*Aim of the task*:
Could you please find each line in the records that contains the word "repository" and copy it?

[Saved data entries]
····················

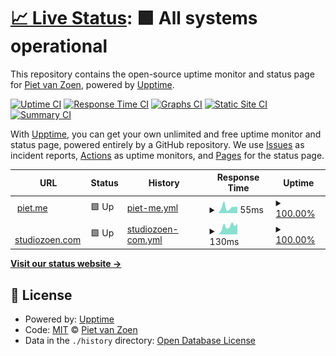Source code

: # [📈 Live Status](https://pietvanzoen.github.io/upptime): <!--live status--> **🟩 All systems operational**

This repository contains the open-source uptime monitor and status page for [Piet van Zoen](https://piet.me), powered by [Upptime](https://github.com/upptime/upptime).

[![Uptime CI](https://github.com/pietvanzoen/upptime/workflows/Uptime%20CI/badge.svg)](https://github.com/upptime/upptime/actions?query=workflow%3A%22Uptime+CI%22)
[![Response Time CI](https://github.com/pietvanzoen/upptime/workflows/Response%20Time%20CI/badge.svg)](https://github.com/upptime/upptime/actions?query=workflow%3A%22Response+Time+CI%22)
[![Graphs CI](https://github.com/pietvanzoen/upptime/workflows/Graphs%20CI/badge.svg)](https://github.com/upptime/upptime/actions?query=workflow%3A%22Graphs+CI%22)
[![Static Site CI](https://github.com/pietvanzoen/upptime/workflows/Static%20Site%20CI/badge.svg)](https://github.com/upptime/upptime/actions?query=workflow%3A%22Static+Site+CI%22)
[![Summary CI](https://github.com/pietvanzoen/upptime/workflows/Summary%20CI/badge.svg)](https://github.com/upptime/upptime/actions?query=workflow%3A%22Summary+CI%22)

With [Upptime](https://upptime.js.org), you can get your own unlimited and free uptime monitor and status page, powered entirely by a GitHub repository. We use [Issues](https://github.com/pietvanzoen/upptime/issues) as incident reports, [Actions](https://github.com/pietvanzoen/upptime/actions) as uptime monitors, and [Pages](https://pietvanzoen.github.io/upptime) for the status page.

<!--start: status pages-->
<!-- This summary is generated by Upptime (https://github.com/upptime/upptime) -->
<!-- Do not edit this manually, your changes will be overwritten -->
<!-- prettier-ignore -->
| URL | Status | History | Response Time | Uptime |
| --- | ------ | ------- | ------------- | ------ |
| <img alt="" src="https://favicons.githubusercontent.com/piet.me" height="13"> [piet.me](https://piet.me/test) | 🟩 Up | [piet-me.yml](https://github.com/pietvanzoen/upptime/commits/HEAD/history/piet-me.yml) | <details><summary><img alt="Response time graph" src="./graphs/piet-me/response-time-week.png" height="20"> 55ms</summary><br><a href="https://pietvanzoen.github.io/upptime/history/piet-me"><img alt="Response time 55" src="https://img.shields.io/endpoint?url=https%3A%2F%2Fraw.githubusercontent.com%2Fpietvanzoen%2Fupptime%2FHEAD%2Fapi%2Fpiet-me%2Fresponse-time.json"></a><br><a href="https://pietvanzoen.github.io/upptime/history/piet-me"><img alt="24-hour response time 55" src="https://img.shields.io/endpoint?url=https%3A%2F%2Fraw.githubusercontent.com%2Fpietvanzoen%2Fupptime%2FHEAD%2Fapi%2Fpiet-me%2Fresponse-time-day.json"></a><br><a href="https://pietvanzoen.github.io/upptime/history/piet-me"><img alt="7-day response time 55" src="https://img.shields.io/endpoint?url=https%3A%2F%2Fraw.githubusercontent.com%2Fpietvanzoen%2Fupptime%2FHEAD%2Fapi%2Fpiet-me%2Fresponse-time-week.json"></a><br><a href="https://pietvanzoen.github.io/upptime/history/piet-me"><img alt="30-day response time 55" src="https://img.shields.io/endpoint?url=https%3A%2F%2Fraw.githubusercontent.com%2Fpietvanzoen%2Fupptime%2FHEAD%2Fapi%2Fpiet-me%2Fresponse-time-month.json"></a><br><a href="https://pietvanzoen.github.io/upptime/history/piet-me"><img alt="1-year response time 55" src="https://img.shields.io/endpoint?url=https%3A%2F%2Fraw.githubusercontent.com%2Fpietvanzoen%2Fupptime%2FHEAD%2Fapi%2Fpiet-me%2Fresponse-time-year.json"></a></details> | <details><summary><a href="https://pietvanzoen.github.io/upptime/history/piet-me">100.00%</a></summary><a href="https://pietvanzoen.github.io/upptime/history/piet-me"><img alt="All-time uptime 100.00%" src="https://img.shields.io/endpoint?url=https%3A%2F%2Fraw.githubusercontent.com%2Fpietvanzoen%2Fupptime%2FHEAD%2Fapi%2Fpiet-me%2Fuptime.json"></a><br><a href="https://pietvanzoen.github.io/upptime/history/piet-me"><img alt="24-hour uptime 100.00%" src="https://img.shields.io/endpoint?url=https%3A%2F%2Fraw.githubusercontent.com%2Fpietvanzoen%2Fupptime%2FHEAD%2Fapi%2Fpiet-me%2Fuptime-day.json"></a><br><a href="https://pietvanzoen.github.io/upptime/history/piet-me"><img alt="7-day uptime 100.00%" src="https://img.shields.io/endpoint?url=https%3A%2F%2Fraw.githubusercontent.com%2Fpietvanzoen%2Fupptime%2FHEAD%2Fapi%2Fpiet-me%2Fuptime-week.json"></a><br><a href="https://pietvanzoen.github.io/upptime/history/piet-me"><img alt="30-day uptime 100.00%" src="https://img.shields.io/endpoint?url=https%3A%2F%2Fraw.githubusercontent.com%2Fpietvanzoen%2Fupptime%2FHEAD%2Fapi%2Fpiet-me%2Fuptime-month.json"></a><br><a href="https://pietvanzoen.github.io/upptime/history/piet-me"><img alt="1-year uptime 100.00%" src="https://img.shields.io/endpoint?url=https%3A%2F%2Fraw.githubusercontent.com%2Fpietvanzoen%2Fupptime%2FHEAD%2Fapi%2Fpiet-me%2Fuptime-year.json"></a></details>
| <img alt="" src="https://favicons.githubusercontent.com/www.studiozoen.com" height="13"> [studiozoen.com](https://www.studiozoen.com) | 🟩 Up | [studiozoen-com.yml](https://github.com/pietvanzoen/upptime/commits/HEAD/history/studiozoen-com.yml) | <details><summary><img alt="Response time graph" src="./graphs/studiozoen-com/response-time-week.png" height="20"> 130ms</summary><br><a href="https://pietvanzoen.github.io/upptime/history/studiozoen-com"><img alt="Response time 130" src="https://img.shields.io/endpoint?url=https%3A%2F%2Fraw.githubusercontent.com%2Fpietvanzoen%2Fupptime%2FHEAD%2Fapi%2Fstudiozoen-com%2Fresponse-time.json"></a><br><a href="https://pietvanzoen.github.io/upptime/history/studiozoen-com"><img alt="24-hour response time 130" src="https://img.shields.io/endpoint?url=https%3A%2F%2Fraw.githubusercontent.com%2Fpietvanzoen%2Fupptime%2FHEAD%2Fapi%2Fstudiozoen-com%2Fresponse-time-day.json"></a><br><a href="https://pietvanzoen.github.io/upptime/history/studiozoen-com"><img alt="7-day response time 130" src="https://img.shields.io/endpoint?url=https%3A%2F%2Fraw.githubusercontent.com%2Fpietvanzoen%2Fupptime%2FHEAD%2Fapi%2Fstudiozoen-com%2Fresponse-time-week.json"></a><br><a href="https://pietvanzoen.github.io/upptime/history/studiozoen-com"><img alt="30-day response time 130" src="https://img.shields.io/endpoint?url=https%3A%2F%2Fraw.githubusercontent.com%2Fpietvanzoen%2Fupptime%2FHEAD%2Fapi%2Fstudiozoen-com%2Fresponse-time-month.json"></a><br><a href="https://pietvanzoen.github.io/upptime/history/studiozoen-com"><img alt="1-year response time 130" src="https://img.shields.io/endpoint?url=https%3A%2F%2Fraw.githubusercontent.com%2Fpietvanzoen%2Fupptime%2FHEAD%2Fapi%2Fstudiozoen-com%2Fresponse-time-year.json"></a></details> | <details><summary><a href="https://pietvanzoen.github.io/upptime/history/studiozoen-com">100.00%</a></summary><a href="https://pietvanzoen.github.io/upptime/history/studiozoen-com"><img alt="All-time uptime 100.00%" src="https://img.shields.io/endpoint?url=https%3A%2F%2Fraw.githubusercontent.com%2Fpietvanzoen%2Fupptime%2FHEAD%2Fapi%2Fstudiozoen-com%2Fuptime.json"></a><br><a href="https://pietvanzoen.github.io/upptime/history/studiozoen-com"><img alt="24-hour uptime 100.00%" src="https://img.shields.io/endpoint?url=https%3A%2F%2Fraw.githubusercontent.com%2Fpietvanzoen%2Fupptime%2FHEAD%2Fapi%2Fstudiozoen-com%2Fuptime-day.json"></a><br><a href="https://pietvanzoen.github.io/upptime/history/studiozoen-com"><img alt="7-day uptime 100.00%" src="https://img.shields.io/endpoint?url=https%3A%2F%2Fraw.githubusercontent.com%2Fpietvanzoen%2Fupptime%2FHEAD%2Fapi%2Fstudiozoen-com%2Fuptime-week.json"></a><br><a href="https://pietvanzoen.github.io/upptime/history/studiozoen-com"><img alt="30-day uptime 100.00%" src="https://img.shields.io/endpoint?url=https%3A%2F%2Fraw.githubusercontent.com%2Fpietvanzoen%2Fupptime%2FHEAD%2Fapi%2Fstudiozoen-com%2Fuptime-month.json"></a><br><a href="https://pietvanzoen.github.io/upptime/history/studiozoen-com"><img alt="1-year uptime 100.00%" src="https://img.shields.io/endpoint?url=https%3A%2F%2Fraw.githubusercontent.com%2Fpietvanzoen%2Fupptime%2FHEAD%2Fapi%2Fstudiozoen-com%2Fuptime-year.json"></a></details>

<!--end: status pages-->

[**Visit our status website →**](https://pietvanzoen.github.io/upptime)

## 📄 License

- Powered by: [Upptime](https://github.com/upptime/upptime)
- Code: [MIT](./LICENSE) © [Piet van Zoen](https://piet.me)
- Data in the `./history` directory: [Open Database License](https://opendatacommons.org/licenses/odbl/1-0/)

····················

*Your solution*:
This repository contains the open-source uptime monitor and status page for [Piet van Zoen](https://piet.me), powered by [Upptime](https://github.com/upptime/upptime).
With [Upptime](https://upptime.js.org), you can get your own unlimited and free uptime monitor and status page, powered entirely by a GitHub repository. We use [Issues](https://github.com/pietvanzoen/upptime/issues) as incident reports, [Actions](https://github.com/pietvanzoen/upptime/actions) as uptime monitors, and [Pages](https://pietvanzoen.github.io/upptime) for the status page.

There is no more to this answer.